You may recall that the inverse of a derivative is the integral. For some differential equations, we can solve simply by integrating both sides, as long as each side only has one variable. These type of differential equations are called separable. A first-order separable differential equation can be written in the form:
\(\cfrac{dy}{dx} = g(x)f(y)\)
\(M(x)dx + N(y)dy = 0\)
We can then separate the functions, integrate on both sides and isolate for \(y\). A simple example is to consider the DE \(\cfrac{dy}{dx} = y\). We know the solution to this equation is \(y = e^x\) since the derivative is itself.
\( \cfrac{dy}{dx} = y\)
\( \cfrac{dy}{y} = dx\)
\( \int {\cfrac{dy}{y}} = \int {dx}\)
\( \ln{y} + C_1 = x + C_2\)
\( \ln{y} = x + C_3\)
\( e^{\ln{y}} = e^{x + C_3}\)
\( y = e^{c_3}e^{x}\)
\(y = Ce^{x}\)
Here, we could take \(C = 1\) for the simplest solution or use the initial value to solve for the particular solution.

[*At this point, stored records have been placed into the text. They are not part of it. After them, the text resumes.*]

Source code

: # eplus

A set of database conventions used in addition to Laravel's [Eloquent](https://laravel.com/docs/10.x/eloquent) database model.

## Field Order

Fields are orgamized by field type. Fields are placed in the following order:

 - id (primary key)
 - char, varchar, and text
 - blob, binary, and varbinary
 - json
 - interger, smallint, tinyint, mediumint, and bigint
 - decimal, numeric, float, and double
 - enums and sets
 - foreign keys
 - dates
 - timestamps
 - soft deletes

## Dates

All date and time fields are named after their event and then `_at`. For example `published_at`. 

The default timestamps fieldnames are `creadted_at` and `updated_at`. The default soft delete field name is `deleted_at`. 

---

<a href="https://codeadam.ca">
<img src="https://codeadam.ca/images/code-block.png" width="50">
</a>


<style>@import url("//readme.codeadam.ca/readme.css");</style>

Is the equation \(y^{'} - (x+y) \sin {x} = 0\) separable?
We attempt to write the DE in the form \( \cfrac{dy}{dx} = g(x)f(y)\), however are unsuccessful:
\(y^{'} = (x+y) \sin {x}\)
\(y^{'} = x \sin {x} + y \sin {x}\)
Thus, the DE is not separable.
Solve the equation \(\cfrac{dy}{dx} = \cfrac{2x^2 - 1}{y+1} \) given \(y(0)=3\).
The DE is in the form \(\cfrac{dy}{dx} = g(x)f(y)\). We can separate the variables and integrate both sides:
\(\cfrac{dy}{dx} = \cfrac{2x^2 - 1}{y+1} \)

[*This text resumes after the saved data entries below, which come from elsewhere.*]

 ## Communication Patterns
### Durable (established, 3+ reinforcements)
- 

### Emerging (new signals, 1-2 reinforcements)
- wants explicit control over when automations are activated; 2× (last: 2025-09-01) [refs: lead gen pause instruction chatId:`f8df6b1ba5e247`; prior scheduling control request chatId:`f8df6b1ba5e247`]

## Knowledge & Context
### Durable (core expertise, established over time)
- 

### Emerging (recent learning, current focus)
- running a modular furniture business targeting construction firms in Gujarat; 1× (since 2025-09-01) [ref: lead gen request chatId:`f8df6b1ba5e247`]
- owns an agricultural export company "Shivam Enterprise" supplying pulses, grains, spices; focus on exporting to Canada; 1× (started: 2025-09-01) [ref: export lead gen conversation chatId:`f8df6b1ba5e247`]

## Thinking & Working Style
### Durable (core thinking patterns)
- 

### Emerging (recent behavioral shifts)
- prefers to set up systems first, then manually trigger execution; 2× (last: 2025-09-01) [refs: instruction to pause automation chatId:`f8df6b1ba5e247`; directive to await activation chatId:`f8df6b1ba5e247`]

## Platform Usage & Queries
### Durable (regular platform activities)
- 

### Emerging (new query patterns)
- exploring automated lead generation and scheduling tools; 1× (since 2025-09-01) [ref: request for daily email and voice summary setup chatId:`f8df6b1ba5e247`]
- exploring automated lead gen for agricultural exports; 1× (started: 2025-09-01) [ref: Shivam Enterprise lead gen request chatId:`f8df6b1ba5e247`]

\((y + 1) dy = (2x^2 - 1) dx \)
\(\int {(y + 1) dy} = \int {(2x^2 - 1) dx}\)
\(\cfrac{1}{2}y^2 + y + c_1 = \cfrac{2}{3}x^3 - x + c_2\)
Next, we can collect the constants of integration and arrive to an implicit solution:
\(\cfrac{1}{2}y^2 + y = \cfrac{2}{3}x^3 - x + c_3\)
Then, we can substitute the initial values to solve for the constant (or \(c_3\)):
\(\cfrac{1}{2}y^2 + y = \cfrac{2}{3}x^3 - x + c_3\)
\(\cfrac{1}{2}(3)^2 + (3) = \cfrac{2}{3}(0)^3 - (0) + c_3 \)
\(\cfrac{9}{2} + 3 = c_3 \)
\(c_3 = \cfrac{9}{2} + \cfrac{6}{2}\)
\(c_3 = \cfrac{15}{2}\)
Finally, we can plug the values into the equation above to determine the implicit particular solution:
\(\cfrac{1}{2}y^2 + y = \cfrac{2}{3}x^3 - x + \cfrac{15}{2}\)
Therefore, we can determine that the implicit particular solution is \(\boldsymbol{\cfrac{1}{2}y^2 + y = \cfrac{2}{3}x^3 - x + \cfrac{15}{2}}\).